Plain-text document sources:
—————

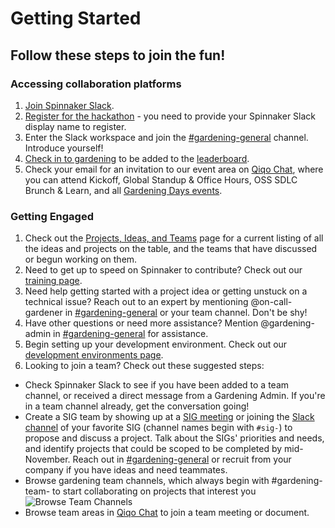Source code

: # Getting Started 

## Follow these steps to join the fun! 

### Accessing collaboration platforms
1. [Join Spinnaker Slack](http://join.spinnaker.io).
1. [Register for the hackathon](https://events.linuxfoundation.org/spinnaker-summit/register/) - you need to provide your Spinnaker Slack display name to register.
1. Enter the Slack workspace and join the [#gardening-general](https://spinnakerteam.slack.com/archives/CV4A90DPF) channel. Introduce yourself!
1. [Check in to gardening](https://go.armory.io/gardener-checkin) to be added to the [leaderboard](https://go.armory.io/contributors).
1. Check your email for an invitation to our event area on [Qiqo Chat](https://go.armory.io/summit-garden), where you can attend Kickoff, Global Standup & Office Hours, OSS SDLC Brunch & Learn, and all [Gardening Days events](https://events.linuxfoundation.org/spinnaker-summit/program/schedule/).

### Getting Engaged
1. Check out the [Projects, Ideas, and Teams](project-ideas.md) page for a current listing of all the ideas and projects on the table, and the teams that have discussed or begun working on them.
1. Need to get up to speed on Spinnaker to contribute? Check out our [training page](training.md).
1. Need help getting started with a project idea or getting unstuck on a technical issue? Reach out to an expert by mentioning @on-call-gardener in [#gardening-general](https://spinnakerteam.slack.com/archives/CV4A90DPF) or your team channel. Don't be shy!
1. Have other questions or need more assistance? Mention @gardening-admin in [#gardening-general](https://spinnakerteam.slack.com/archives/CV4A90DPF) for assistance.
1. Begin setting up your development environment. Check out our [development environments page](development-environments.md).
1. Looking to join a team? Check out these suggested steps:
- Check Spinnaker Slack to see if you have been added to a team channel, or received a direct message from a Gardening Admin. If you're in a team channel already, get the conversation going!
- Create a SIG team by showing up at a [SIG meeting](https://github.com/spinnaker/governance) or joining the [Slack channel](http://join.spinnaker.io) of your favorite SIG (channel names begin with ```#sig-```) to propose and discuss a project. Talk about the SIGs' priorities and needs, and identify projects that could be scoped to be completed by mid-November. Reach out in [#gardening-general](https://spinnakerteam.slack.com/archives/CV4A90DPF) or recruit from your company if you have ideas and need teammates.
- Browse gardening team channels, which always begin with #gardening-team- to start collaborating on projects that interest you
![Browse Team Channels](https://p-qKFvWn.b3.n0.cdn.getcloudapp.com/items/9ZujkE8z/Image%202020-07-18%20at%209.06.08%20PM.png?v=2af37bb659a71050fab1d8fda51e82a0|width=10)
- Browse team areas in [Qiqo Chat](https://go.armory.io/summit-garden) to join a team meeting or document.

—————

All lines in the records above with "Qiqo" need to be found and copied.

- _RESPONSE AREA_:
1. Check your email for an invitation to our event area on [Qiqo Chat](https://go.armory.io/summit-garden), where you can attend Kickoff, Global Standup & Office Hours, OSS SDLC Brunch & Learn, and all [Gardening Days events](https://events.linuxfoundation.org/spinnaker-summit/program/schedule/).
- Browse team areas in [Qiqo Chat](https://go.armory.io/summit-garden) to join a team meeting or document.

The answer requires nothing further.